* **About this exercise**: Line by line, return the listing exactly, without any of the images.

* **Data provided**:
_ _ _ _ _
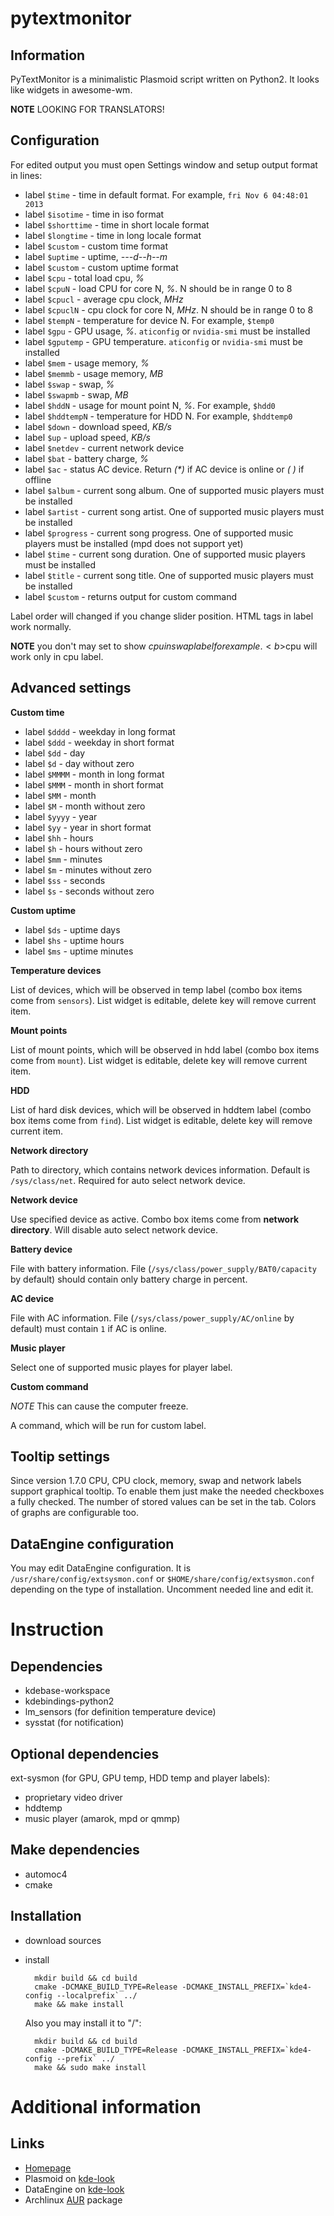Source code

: pytextmonitor
=============

Information
-----------
PyTextMonitor is a minimalistic Plasmoid script written on Python2. It looks like widgets in awesome-wm.

**NOTE** LOOKING FOR TRANSLATORS!

Configuration
-------------
For edited output you must open Settings window and setup output format in lines:
* label `$time` - time in default format. For example, `fri Nov 6 04:48:01 2013`
* label `$isotime` - time in iso format
* label `$shorttime` - time in short locale format
* label `$longtime` - time in long locale format
* label `$custom` - custom time format
* label `$uptime` - uptime, <i>---d--h--m</i>
* label `$custom` - custom uptime format
* label `$cpu` - total load cpu, <i>%</i>
* label `$cpuN` - load CPU for core N, <i>%</i>. N should be in range 0 to 8
* label `$cpucl` - average cpu clock, <i>MHz</i>
* label `$cpuclN` - cpu clock for core N, <i>MHz</i>. N should be in range 0 to 8
* label `$tempN` - temperature for device N. For example, `$temp0`
* label `$gpu` - GPU usage, <i>%</i>. `aticonfig` or `nvidia-smi` must be installed
* label `$gputemp` - GPU temperature. `aticonfig` or `nvidia-smi` must be installed
* label `$mem` - usage memory, <i>%</i>
* label `$memmb` - usage memory, <i>MB</i>
* label `$swap` - swap, <i>%</i>
* label `$swapmb` - swap, <i>MB</i>
* label `$hddN` - usage for mount point N, <i>%</i>. For example, `$hdd0`
* label `$hddtempN` - temperature for HDD N. For example, `$hddtemp0`
* label `$down` - download speed, <i>KB/s</i>
* label `$up` - upload speed, <i>KB/s</i>
* label `$netdev` - current network device
* label `$bat` - battery charge, <i>%</i>
* label `$ac` - status AC device. Return <i>(*)</i> if AC device is online or <i>( )</i> if offline
* label `$album` - current song album. One of supported music players must be installed
* label `$artist` - current song artist. One of supported music players must be installed
* label `$progress` - current song progress. One of supported music players must be installed (mpd does not support yet)
* label `$time` - current song duration. One of supported music players must be installed
* label `$title` - current song title. One of supported music players must be installed
* label `$custom` - returns output for custom command

Label order will changed if you change slider position. HTML tags in label work normally.

**NOTE** you don't may set to show $cpu in swap label for example. <b>$cpu will work only in cpu label</b>.

Advanced settings
-----------------
**Custom time**

* label `$dddd` - weekday in long format
* label `$ddd` - weekday in short format
* label `$dd` - day
* label `$d` - day without zero
* label `$MMMM` - month in long format
* label `$MMM` - month in short format
* label `$MM` - month
* label `$M` - month without zero
* label `$yyyy` - year
* label `$yy` - year in short format
* label `$hh` - hours
* label `$h` - hours without zero
* label `$mm` - minutes
* label `$m` - minutes without zero
* label `$ss` - seconds
* label `$s` - seconds without zero

**Custom uptime**

* label `$ds` - uptime days
* label `$hs` - uptime hours
* label `$ms` - uptime minutes

**Temperature devices**

List of devices, which will be observed in temp label (combo box items come from `sensors`). List widget is editable, delete key will remove current item.

**Mount points**

List of mount points, which will be observed in hdd label (combo box items come from `mount`). List widget is editable, delete key will remove current item.

**HDD**

List of hard disk devices, which will be observed in hddtem label (combo box items come from `find`). List widget is editable, delete key will remove current item.

**Network directory**

Path to directory, which contains network devices information. Default is `/sys/class/net`. Required for auto select network device.

**Network device**

Use specified device as active. Combo box items come from **network directory**. Will disable auto select network device.

**Battery device**

File with battery information. File (`/sys/class/power_supply/BAT0/capacity` by default) should contain only battery charge in percent.

**AC device**

File with AC information. File (`/sys/class/power_supply/AC/online` by default) must contain `1` if AC is online.

**Music player**

Select one of supported music playes for player label.

**Custom command**

*NOTE* This can cause the computer freeze.

A command, which will be run for custom label.

Tooltip settings
----------------
Since version 1.7.0 CPU, CPU clock, memory, swap and network labels support graphical tooltip. To enable them just make the needed checkboxes a fully checked. The number of stored values can be set in the tab. Colors of graphs are configurable too.

DataEngine configuration
------------------------
You may edit DataEngine configuration. It is `/usr/share/config/extsysmon.conf` or `$HOME/share/config/extsysmon.conf` depending on the type of installation. Uncomment needed line and edit it.

Instruction
===========

Dependencies
------------
* kdebase-workspace
* kdebindings-python2
* lm_sensors (for definition temperature device)
* sysstat (for notification)

Optional dependencies
---------------------
ext-sysmon (for GPU, GPU temp, HDD temp and player labels):
* proprietary video driver
* hddtemp
* music player (amarok, mpd or qmmp)

Make dependencies
-----------------
* automoc4
* cmake

Installation
------------
* download sources
* install

        mkdir build && cd build
        cmake -DCMAKE_BUILD_TYPE=Release -DCMAKE_INSTALL_PREFIX=`kde4-config --localprefix` ../
        make && make install

  Also you may install it to "/":

        mkdir build && cd build
        cmake -DCMAKE_BUILD_TYPE=Release -DCMAKE_INSTALL_PREFIX=`kde4-config --prefix` ../
        make && sudo make install

Additional information
======================

Links
-----
* [Homepage](http://arcanis.name/projects/pytextmonitor/)
* Plasmoid on [kde-look](http://kde-look.org/content/show.php/Py+Text+Monitor?content=157124)
* DataEngine on [kde-look](http://kde-look.org/content/show.php/Extended+Systemmonitor+DataEngine?content=158773)
* Archlinux [AUR](https://aur.archlinux.org/packages/kdeplasma-applets-pytextmonitor/) package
_ _ _ _ _
* **Answer section**:
Source code

: pytextmonitor
=============

Information
-----------
PyTextMonitor is a minimalistic Plasmoid script written on Python2. It looks like widgets in awesome-wm.

**NOTE** LOOKING FOR TRANSLATORS!

Configuration
-------------
For edited output you must open Settings window and setup output format in lines:
* label `$time` - time in default format. For example, `fri Nov 6 04:48:01 2013`
* label `$isotime` - time in iso format
* label `$shorttime` - time in short locale format
* label `$longtime` - time in long locale format
* label `$custom` - custom time format
* label `$uptime` - uptime, <i>---d--h--m</i>
* label `$custom` - custom uptime format
* label `$cpu` - total load cpu, <i>%</i>
* label `$cpuN` - load CPU for core N, <i>%</i>. N should be in range 0 to 8
* label `$cpucl` - average cpu clock, <i>MHz</i>
* label `$cpuclN` - cpu clock for core N, <i>MHz</i>. N should be in range 0 to 8
* label `$tempN` - temperature for device N. For example, `$temp0`
* label `$gpu` - GPU usage, <i>%</i>. `aticonfig` or `nvidia-smi` must be installed
* label `$gputemp` - GPU temperature. `aticonfig` or `nvidia-smi` must be installed
* label `$mem` - usage memory, <i>%</i>
* label `$memmb` - usage memory, <i>MB</i>
* label `$swap` - swap, <i>%</i>
* label `$swapmb` - swap, <i>MB</i>
* label `$hddN` - usage for mount point N, <i>%</i>. For example, `$hdd0`
* label `$hddtempN` - temperature for HDD N. For example, `$hddtemp0`
* label `$down` - download speed, <i>KB/s</i>
* label `$up` - upload speed, <i>KB/s</i>
* label `$netdev` - current network device
* label `$bat` - battery charge, <i>%</i>
* label `$ac` - status AC device. Return <i>(*)</i> if AC device is online or <i>( )</i> if offline
* label `$album` - current song album. One of supported music players must be installed
* label `$artist` - current song artist. One of supported music players must be installed
* label `$progress` - current song progress. One of supported music players must be installed (mpd does not support yet)
* label `$time` - current song duration. One of supported music players must be installed
* label `$title` - current song title. One of supported music players must be installed
* label `$custom` - returns output for custom command

Label order will changed if you change slider position. HTML tags in label work normally.

**NOTE** you don't may set to show $cpu in swap label for example. <b>$cpu will work only in cpu label</b>.

Advanced settings
-----------------
**Custom time**

* label `$dddd` - weekday in long format
* label `$ddd` - weekday in short format
* label `$dd` - day
* label `$d` - day without zero
* label `$MMMM` - month in long format
* label `$MMM` - month in short format
* label `$MM` - month
* label `$M` - month without zero
* label `$yyyy` - year
* label `$yy` - year in short format
* label `$hh` - hours
* label `$h` - hours without zero
* label `$mm` - minutes
* label `$m` - minutes without zero
* label `$ss` - seconds
* label `$s` - seconds without zero

**Custom uptime**

* label `$ds` - uptime days
* label `$hs` - uptime hours
* label `$ms` - uptime minutes

**Temperature devices**

List of devices, which will be observed in temp label (combo box items come from `sensors`). List widget is editable, delete key will remove current item.

**Mount points**

List of mount points, which will be observed in hdd label (combo box items come from `mount`). List widget is editable, delete key will remove current item.

**HDD**

List of hard disk devices, which will be observed in hddtem label (combo box items come from `find`). List widget is editable, delete key will remove current item.

**Network directory**

Path to directory, which contains network devices information. Default is `/sys/class/net`. Required for auto select network device.

**Network device**

Use specified device as active. Combo box items come from **network directory**. Will disable auto select network device.

**Battery device**

File with battery information. File (`/sys/class/power_supply/BAT0/capacity` by default) should contain only battery charge in percent.

**AC device**

File with AC information. File (`/sys/class/power_supply/AC/online` by default) must contain `1` if AC is online.

**Music player**

Select one of supported music playes for player label.

**Custom command**

*NOTE* This can cause the computer freeze.

A command, which will be run for custom label.

Tooltip settings
----------------
Since version 1.7.0 CPU, CPU clock, memory, swap and network labels support graphical tooltip. To enable them just make the needed checkboxes a fully checked. The number of stored values can be set in the tab. Colors of graphs are configurable too.

DataEngine configuration
------------------------
You may edit DataEngine configuration. It is `/usr/share/config/extsysmon.conf` or `$HOME/share/config/extsysmon.conf` depending on the type of installation. Uncomment needed line and edit it.

Instruction
===========

Dependencies
------------
* kdebase-workspace
* kdebindings-python2
* lm_sensors (for definition temperature device)
* sysstat (for notification)

Optional dependencies
---------------------
ext-sysmon (for GPU, GPU temp, HDD temp and player labels):
* proprietary video driver
* hddtemp
* music player (amarok, mpd or qmmp)

Make dependencies
-----------------
* automoc4
* cmake

Installation
------------
* download sources
* install

        mkdir build && cd build
        cmake -DCMAKE_BUILD_TYPE=Release -DCMAKE_INSTALL_PREFIX=`kde4-config --localprefix` ../
        make && make install

  Also you may install it to "/":

        mkdir build && cd build
        cmake -DCMAKE_BUILD_TYPE=Release -DCMAKE_INSTALL_PREFIX=`kde4-config --prefix` ../
        make && sudo make install

Additional information
======================

Links
-----
* [Homepage](http://arcanis.name/projects/pytextmonitor/)
* Plasmoid on [kde-look](http://kde-look.org/content/show.php/Py+Text+Monitor?content=157124)
* DataEngine on [kde-look](http://kde-look.org/content/show.php/Extended+Systemmonitor+DataEngine?content=158773)
* Archlinux [AUR](https://aur.archlinux.org/packages/kdeplasma-applets-pytextmonitor/) package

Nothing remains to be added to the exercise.